» Task goal:
Search the records for the string "cloud" and copy every line where it turns up.

[Entries taken from a collection]
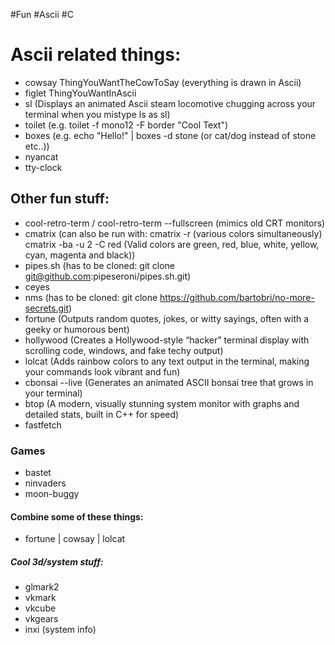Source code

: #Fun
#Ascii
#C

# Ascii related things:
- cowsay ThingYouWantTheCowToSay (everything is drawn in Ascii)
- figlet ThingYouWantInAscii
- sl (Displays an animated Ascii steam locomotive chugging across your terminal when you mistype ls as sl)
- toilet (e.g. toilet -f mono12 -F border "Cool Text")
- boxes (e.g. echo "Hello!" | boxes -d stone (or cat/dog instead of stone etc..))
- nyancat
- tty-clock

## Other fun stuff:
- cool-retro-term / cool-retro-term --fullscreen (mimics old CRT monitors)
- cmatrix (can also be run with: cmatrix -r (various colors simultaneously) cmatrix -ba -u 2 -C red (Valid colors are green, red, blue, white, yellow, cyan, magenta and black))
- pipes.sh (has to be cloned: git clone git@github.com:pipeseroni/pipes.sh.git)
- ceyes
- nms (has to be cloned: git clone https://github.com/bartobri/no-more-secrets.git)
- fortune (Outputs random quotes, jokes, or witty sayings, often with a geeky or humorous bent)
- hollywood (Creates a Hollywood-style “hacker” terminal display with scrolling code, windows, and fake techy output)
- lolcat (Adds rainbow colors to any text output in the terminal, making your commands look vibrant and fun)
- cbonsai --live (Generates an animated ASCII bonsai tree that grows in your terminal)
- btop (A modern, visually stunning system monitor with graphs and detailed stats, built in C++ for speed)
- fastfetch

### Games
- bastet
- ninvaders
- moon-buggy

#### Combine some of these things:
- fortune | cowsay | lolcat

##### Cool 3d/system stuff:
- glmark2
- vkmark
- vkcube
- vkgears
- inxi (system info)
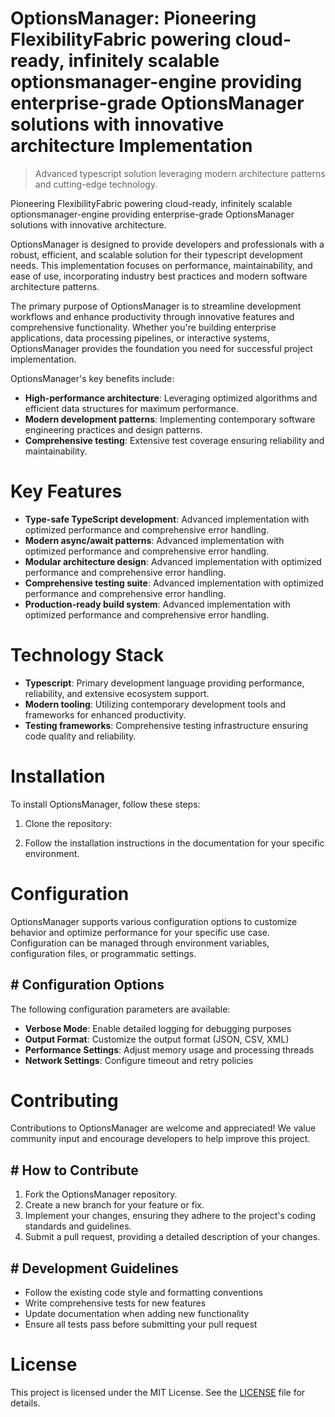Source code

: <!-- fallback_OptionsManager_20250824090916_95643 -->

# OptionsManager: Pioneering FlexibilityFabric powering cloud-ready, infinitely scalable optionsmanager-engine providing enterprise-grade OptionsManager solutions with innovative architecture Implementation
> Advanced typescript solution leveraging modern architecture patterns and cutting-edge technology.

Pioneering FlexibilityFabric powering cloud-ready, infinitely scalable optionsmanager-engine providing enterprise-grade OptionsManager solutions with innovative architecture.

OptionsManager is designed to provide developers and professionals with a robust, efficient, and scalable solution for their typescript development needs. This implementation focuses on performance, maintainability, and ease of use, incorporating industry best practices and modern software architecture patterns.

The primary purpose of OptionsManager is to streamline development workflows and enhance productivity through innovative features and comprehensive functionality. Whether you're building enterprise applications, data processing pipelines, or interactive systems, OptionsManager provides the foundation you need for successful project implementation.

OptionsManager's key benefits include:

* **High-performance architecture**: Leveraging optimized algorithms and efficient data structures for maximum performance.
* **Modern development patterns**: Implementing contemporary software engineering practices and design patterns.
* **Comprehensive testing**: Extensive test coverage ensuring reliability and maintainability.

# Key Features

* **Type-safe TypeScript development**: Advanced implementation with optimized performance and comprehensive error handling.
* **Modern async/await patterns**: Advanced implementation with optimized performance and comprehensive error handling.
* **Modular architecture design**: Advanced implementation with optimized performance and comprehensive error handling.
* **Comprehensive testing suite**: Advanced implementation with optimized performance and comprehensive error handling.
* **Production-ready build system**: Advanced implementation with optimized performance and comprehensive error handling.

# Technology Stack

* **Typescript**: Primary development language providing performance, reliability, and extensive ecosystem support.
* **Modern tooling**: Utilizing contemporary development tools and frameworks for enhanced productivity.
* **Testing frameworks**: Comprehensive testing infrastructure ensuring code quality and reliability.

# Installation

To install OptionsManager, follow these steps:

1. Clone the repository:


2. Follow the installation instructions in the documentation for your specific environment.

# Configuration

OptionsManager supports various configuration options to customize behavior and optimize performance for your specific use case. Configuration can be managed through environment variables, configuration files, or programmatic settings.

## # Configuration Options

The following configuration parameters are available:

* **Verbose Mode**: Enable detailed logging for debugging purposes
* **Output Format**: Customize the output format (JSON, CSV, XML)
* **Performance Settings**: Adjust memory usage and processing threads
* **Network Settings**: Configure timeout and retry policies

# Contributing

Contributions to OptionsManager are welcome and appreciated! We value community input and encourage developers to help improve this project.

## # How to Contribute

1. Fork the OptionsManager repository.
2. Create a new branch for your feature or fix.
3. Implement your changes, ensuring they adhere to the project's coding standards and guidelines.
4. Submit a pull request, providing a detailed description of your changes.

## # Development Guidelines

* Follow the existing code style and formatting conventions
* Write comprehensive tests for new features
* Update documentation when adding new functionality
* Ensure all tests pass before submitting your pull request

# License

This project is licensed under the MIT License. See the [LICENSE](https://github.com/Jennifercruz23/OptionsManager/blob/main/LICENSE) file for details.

» Reply to the task:
# OptionsManager: Pioneering FlexibilityFabric powering cloud-ready, infinitely scalable optionsmanager-engine providing enterprise-grade OptionsManager solutions with innovative architecture Implementation
Pioneering FlexibilityFabric powering cloud-ready, infinitely scalable optionsmanager-engine providing enterprise-grade OptionsManager solutions with innovative architecture.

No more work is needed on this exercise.